NG-12-0145 Exhibit A Page 11 of 21 Revision 1 to RG 1.200 had endorsed the internal events PRA standard ASME RA-Sb-2005, "Addenda to ASME RA-S-2002 Standard for Probabilistic Risk Assessment for Nuclear Power Plant Applications." For the internal events PRA, there are no significant technical differences in the standard requirements and, therefore, assessments using the previously endorsed internal events standard are acceptable.

The licensee has performed an assessment of the PRA models used to support the SFCP using the guidance of RG 1.200, Revisions 1 and 2, to assure that the PRA models are capable of determining the change in risk due to changes to surveillance frequencies of SSCs, using plant specific data and models.

Capability Category II of the standard is required by NEI 04-10 for the internal events PRA, and any identified deficiencies to those requirements are assessed further to determine any impacts to proposed decreases to surveillance frequencies, including the use of sensitivity studies where appropriate.

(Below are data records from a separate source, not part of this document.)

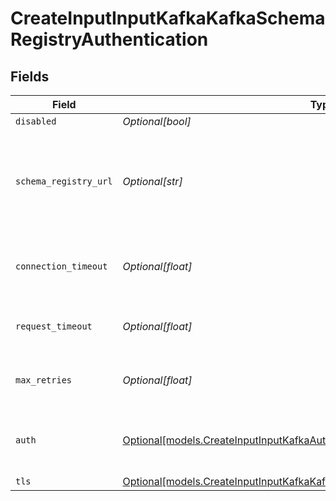 # CreateInputInputKafkaKafkaSchemaRegistryAuthentication


## Fields

| Field                                                                                                                                                        | Type                                                                                                                                                         | Required                                                                                                                                                     | Description                                                                                                                                                  |
| ------------------------------------------------------------------------------------------------------------------------------------------------------------ | ------------------------------------------------------------------------------------------------------------------------------------------------------------ | ------------------------------------------------------------------------------------------------------------------------------------------------------------ | ------------------------------------------------------------------------------------------------------------------------------------------------------------ |
| `disabled`                                                                                                                                                   | *Optional[bool]*                                                                                                                                             | :heavy_minus_sign:                                                                                                                                           | N/A                                                                                                                                                          |
| `schema_registry_url`                                                                                                                                        | *Optional[str]*                                                                                                                                              | :heavy_minus_sign:                                                                                                                                           | URL for accessing the Confluent Schema Registry. Example: http://localhost:8081. To connect over TLS, use https instead of http.                             |
| `connection_timeout`                                                                                                                                         | *Optional[float]*                                                                                                                                            | :heavy_minus_sign:                                                                                                                                           | Maximum time to wait for a Schema Registry connection to complete successfully                                                                               |
| `request_timeout`                                                                                                                                            | *Optional[float]*                                                                                                                                            | :heavy_minus_sign:                                                                                                                                           | Maximum time to wait for the Schema Registry to respond to a request                                                                                         |
| `max_retries`                                                                                                                                                | *Optional[float]*                                                                                                                                            | :heavy_minus_sign:                                                                                                                                           | Maximum number of times to try fetching schemas from the Schema Registry                                                                                     |
| `auth`                                                                                                                                                       | [Optional[models.CreateInputInputKafkaAuth]](../models/createinputinputkafkaauth.md)                                                                         | :heavy_minus_sign:                                                                                                                                           | Credentials to use when authenticating with the schema registry using basic HTTP authentication                                                              |
| `tls`                                                                                                                                                        | [Optional[models.CreateInputInputKafkaKafkaSchemaRegistryTLSSettingsClientSide]](../models/createinputinputkafkakafkaschemaregistrytlssettingsclientside.md) | :heavy_minus_sign:                                                                                                                                           | N/A                                                                                                                                                          |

The Boiling Water Reactor Owner's Group performed a peer review of the DAEC internal events PRA model in December 2007, using the NEI 05-04 PRA peer review process and the ASME PRA Standard ASME RA-Sb-2005, along with the clarifications provided in Regulatory Guide 1.200, Revision 1. The DAEC PRA peer review was a full-scope review of all the technical elements of the internal events, at-power PRA. Also in December 2007, the licensee completed a gap analysis against the ASME PRA Standard RA-Sb-2005 and RG 1.200, Revision 1, to identify potential gaps to Capability Category II of the Standard. The licensee provided open gap items for their Internal Events PRA model, Revision 5C, for NRC staff review, in the license amendment request (LAR) submittal

[Reference 2 (ML110550570)].

Subsequently, on June 30, 2011, the licensee completed a DAEC Internal Events PRA model update to Revision 6, to be used for the TSTF-425 application. To support this model update, a focused peer review was completed in March 2011.

The focused peer review utilized the ASME/ANS RA-Sa-2009 standard and RG 1.200, Revision 2. The scope of the review included those open gap items provided in the LAR submittal, as well as the additional gap items from the 2007 full scope peer review. The focused peer review included a review of new methods implemented in the model upgrade.

The licensee provided the results of the focused peer review to the NRC staff in its letters dated April 20, and August 15, 2011. As a result of the focused peer review, many of the open gap items identified in the LAR submittal were closed.

The focused peer review team found twelve (12) open gap items that were assessed as not meeting Capability Category II per the ASME/ANS RA-Sa-2009 standard, five of which the licensee addressed and closed after the focused peer review. To assess the technical adequacy of the DAEC Internal Events PRA model for TSTF-425 application, the NRC staff reviewed the remaining seven open gap items for the Revision 6 model to ensure the deficiency, in not meeting

NG-12-0145 Exhibit A Page 12 of 21 Capability Category II, may be addressed and dispositioned for each surveillance frequency per the NEI 04-10 methodology.

The following is the NRC staff's evaluation of the seven remaining open gap items identified for the Revision 6 model.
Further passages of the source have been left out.